> TO DO: Bring together all lines from the listing below that contain the string "with".

GIVEN INFORMATION: Begin

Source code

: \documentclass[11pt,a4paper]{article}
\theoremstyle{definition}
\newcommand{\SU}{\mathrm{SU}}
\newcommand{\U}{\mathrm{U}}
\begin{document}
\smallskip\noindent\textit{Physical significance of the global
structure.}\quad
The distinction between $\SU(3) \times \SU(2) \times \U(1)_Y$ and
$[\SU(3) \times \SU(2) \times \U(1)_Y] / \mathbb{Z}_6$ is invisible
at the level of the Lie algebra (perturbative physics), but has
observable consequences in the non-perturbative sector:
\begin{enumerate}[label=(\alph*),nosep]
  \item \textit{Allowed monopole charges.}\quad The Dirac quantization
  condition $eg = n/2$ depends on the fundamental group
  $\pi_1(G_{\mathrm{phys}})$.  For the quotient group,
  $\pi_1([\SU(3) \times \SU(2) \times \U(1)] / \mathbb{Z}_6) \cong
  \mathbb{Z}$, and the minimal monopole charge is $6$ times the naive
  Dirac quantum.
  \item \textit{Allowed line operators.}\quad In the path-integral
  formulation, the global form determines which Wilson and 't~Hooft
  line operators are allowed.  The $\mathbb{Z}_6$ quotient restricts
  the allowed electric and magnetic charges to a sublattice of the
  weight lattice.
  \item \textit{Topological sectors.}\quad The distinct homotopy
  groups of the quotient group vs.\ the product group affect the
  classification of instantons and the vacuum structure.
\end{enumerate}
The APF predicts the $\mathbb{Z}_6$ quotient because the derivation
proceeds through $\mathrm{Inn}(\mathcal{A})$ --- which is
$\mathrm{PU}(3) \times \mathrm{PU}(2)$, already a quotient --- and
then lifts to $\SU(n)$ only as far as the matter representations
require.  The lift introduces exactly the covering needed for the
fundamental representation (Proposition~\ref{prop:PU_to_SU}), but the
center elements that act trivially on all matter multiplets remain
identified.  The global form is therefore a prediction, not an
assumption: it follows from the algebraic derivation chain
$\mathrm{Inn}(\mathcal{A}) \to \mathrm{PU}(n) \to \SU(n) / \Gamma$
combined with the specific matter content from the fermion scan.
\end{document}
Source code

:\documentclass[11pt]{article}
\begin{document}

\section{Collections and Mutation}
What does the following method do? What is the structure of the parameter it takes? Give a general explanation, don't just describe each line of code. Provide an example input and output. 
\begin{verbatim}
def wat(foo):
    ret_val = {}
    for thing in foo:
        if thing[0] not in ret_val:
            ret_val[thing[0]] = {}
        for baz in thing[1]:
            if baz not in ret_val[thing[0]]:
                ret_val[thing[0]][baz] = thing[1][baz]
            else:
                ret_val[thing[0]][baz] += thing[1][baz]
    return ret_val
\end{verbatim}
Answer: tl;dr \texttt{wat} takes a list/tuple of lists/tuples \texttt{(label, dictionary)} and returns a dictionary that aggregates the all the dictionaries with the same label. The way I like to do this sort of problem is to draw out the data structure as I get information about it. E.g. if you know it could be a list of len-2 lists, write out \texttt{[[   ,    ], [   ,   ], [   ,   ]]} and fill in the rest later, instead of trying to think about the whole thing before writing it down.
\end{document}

GIVEN INFORMATION: End

> WRITTEN REPLY:
combined with the specific matter content from the fermion scan.
Answer: tl;dr \texttt{wat} takes a list/tuple of lists/tuples \texttt{(label, dictionary)} and returns a dictionary that aggregates the all the dictionaries with the same label. The way I like to do this sort of problem is to draw out the data structure as I get information about it. E.g. if you know it could be a list of len-2 lists, write out \texttt{[[   ,    ], [   ,   ], [   ,   ]]} and fill in the rest later, instead of trying to think about the whole thing before writing it down.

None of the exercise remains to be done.